Fission takes a #decade, or perhaps 5 years (or 30) before a turbine spins a generator, and yes, all day and a GW but power next #winter is highly valuable.

And #wind, onshore...

@Photo55 Actual build is about 5 years. Permitting for a nuke is about another five years if past performance gives us any clues.

And then, of course, you and your kids and your kids' kids out to the 1000th cursed generation gets to try to avoid being sickened and killed by the waste.

_And_ any money spent on that can't be spent on solar, wind, batteries which are, as you point out, useful right now.

@quixote yes. The French made a major effort in the 1950s and built "50 in a decade" which does point out that you can do the stages in sequence, an idea behind the small modular reactor _stories_.

The one in Somerset, on a site already used for two, has had about a 25 year run up, but now has tops on both boilers, and another couple or 5 years should see it generating.

I think we probably need a reactor or several in 20 years, so we had best build them, but meanwhile a MWp/week will help.

@quixote Now building walls for lagoons or a single dam and locks across the Severn estuary would produce a metric shitload of power, but be a very big project very expensive and take a long time.
But it might plug in to the connection at Hinckley Point about when the nearly built fission boiler has run its life ;)

Same argument there - build a lagoon and you get some power,. Build another and double it, carry on and after 50 years you've had a lot of energy out of it.

@Photo55 You seem to be leaving environmental destruction out of your scenarios.

Nukes: basically eternal lethal pollution. Lagoons and dams: localized destruction, but it's still destruction.

And -- main point -- none of it is necessary.

We can get more than enough energy with solar, wind, batteries, some tidal power.

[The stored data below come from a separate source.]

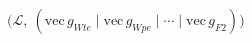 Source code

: \documentclass{article}
\begin{document}
\begin{preview}
$\displaystyle \bigl(\mathcal{L},\ (\mathrm{vec}\,g_{Wte} \mid \mathrm{vec}\,g_{Wpe} \mid \cdots \mid \mathrm{vec}\,g_{F2})\bigr)$
\end{preview}
\end{document}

And we can get it cheaper and faster.

Nuclear is just a distraction. Its main financial backing at this point comes from fossil fuel companies who know it takes so long before you get anything from it, it guarantees a few extra years for oil.

@quixote I've stood on the Rance Estuary barrage and been very impressed. It looks improved to me, by the tidal power system.
But there are few suitable sites in the world.
The Korean one uses a natural lagoon.
The Severn Estuary has a large tidal range, but damming the whole thing seems excessive, so make circular dams (also allows alternating for continuous extraction)

The Pentland Firth I've crossed, and there's a lot of ocean current energy there, more useful than tide.